Hi, I'm using pool.activenodes() in my traffic script but for handling maintenance pages. Here;s my code:
sub handleMaintenancePage( $pool, $page ) {
if( pool.activeNodes( $pool ) < 1 ) {
log.warn( "No active nodes for pool ". $pool );
$contents = resource.get( $page );
http.sendResponse( "200 OK", "text/html", $contents, "Pragma: no-cache\r\nCache-Control:no-cache\r\nExpires:0" );
}
}
When I brought down a node pool.activenodes() behaves correctly and and decrements the node count for the pool. But when the same node is brought up back, pool.activenodes() does not increment its count. Also I have set up HTTP monitors which work correctly and identify that the node above is active again. Appreciate if you could help here to understand pool.activenodes() behaviour.
Thanks.
Solved! Go to Solution.
HI Fahim,
This has always been the case for monitors in SteelApp up to and including the current release (9.7).
With SteelApp you can add multiple monitors to pools, and for that reason it must be the same monitor which fails/recovers the node.
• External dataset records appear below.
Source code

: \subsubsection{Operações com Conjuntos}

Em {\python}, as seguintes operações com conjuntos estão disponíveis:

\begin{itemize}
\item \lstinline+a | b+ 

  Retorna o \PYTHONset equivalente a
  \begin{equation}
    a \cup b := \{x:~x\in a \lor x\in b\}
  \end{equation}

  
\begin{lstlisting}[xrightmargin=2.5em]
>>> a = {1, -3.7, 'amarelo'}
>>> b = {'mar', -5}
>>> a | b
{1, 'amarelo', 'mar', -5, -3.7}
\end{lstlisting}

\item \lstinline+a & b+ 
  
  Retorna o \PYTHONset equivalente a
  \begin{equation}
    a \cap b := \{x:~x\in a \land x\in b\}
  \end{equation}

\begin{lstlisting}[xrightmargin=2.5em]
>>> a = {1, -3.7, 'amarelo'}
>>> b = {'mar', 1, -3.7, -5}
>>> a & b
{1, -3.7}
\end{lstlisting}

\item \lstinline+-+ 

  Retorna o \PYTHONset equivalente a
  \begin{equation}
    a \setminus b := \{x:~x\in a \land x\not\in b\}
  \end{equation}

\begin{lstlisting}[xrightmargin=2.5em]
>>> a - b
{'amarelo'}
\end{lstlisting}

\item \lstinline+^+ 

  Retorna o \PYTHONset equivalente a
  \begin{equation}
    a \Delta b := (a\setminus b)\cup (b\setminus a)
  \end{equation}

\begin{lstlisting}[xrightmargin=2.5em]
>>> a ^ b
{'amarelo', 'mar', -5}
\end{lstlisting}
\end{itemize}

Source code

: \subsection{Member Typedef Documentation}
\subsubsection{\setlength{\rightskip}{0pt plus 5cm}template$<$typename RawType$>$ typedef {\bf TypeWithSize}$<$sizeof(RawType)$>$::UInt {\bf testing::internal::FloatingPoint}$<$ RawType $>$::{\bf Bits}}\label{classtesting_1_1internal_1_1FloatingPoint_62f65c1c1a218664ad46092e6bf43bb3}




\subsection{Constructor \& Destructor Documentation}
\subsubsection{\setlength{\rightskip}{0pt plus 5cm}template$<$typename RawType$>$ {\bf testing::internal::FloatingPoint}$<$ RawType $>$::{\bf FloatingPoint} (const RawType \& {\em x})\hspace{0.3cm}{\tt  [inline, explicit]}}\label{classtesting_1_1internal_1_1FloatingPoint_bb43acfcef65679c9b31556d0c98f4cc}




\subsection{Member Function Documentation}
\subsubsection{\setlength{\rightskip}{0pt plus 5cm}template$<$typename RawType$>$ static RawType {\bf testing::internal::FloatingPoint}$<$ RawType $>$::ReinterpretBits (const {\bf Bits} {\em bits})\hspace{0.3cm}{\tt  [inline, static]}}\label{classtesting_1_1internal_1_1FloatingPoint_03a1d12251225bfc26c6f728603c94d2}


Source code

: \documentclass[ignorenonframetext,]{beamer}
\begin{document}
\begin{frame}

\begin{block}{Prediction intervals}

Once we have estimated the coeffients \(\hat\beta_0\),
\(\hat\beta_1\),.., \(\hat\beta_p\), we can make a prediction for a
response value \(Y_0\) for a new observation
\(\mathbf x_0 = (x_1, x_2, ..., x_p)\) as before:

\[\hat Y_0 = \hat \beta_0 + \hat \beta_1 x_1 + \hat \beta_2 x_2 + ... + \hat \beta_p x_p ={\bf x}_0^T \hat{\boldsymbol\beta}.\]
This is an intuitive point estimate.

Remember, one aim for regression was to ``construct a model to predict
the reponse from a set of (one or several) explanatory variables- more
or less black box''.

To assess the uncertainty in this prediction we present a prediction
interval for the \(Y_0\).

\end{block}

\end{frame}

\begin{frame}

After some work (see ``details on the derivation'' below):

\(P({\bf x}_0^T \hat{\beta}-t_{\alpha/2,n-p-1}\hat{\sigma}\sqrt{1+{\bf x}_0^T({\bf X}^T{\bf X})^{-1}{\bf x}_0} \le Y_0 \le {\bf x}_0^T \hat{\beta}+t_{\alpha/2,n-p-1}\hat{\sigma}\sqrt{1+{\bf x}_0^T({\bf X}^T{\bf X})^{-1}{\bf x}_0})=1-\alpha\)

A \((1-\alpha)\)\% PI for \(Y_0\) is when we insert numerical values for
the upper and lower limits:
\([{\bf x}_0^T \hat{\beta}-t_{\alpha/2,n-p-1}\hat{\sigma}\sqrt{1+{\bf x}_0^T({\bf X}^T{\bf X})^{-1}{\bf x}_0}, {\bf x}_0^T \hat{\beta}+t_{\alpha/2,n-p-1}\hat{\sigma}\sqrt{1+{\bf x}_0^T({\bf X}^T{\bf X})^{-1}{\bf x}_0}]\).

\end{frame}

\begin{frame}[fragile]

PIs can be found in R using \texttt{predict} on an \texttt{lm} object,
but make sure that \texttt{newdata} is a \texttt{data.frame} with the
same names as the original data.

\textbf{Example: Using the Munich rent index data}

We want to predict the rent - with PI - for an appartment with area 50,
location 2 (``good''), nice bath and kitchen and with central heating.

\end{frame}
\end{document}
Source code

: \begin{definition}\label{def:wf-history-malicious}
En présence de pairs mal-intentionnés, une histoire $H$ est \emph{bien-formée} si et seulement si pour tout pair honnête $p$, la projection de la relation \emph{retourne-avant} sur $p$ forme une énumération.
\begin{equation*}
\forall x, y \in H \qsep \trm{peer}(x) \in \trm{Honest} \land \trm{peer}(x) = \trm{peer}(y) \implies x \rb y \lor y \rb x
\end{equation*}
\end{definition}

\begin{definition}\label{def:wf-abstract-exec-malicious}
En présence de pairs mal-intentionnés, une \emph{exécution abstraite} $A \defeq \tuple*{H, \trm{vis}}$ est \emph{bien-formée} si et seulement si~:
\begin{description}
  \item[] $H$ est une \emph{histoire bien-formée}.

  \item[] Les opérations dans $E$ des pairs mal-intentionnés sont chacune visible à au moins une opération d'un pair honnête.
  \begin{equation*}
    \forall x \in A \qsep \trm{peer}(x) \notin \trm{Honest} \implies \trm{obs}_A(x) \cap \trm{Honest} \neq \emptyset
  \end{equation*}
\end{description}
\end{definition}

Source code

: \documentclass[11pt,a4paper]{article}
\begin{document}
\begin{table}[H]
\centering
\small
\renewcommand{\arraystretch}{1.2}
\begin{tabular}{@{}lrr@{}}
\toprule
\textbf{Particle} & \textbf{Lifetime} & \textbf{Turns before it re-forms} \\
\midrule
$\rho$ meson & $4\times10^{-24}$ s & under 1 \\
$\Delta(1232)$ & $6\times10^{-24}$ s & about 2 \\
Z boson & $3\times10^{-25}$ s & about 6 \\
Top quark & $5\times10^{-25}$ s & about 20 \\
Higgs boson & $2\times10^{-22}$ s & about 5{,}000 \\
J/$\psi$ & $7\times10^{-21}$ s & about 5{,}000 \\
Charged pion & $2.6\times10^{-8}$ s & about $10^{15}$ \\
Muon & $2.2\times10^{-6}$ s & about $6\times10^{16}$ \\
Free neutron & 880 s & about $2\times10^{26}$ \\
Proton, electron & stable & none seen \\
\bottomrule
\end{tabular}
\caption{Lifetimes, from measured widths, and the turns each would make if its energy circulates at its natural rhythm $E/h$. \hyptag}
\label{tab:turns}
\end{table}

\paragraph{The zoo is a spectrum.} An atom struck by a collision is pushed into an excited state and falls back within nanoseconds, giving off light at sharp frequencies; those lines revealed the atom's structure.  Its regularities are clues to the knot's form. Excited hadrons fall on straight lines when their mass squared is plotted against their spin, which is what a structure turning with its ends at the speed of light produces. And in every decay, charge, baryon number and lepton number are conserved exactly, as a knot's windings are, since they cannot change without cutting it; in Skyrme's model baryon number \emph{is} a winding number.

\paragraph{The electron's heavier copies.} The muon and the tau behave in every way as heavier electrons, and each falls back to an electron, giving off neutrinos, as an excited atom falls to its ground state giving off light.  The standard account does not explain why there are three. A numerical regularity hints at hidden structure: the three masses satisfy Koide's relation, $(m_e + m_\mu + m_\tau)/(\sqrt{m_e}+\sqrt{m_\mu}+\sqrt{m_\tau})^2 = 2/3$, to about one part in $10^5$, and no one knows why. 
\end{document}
For example; you wouldn't want a ping monitor recovering a web server after it had been failed by a Full HTTP monitor. We do cover this in SteelApp training course material, but unfortunately (it seems) not in the user manual.
I have raised a documentation bug to have the monitoring section expanded to include information about the node recovery process. I can only apologies for the inconvenience this has caused you.
Cheers,
Mark
Fahim,
I did a simple test with STM 9.6r1 as follows:
$pool_activenodes = pool.activeNodes("pool_web");
log.info("There are: " . $pool_activenodes . " available to service this request");
I then tested, failed a node, retested, returned the node to service, and tested again.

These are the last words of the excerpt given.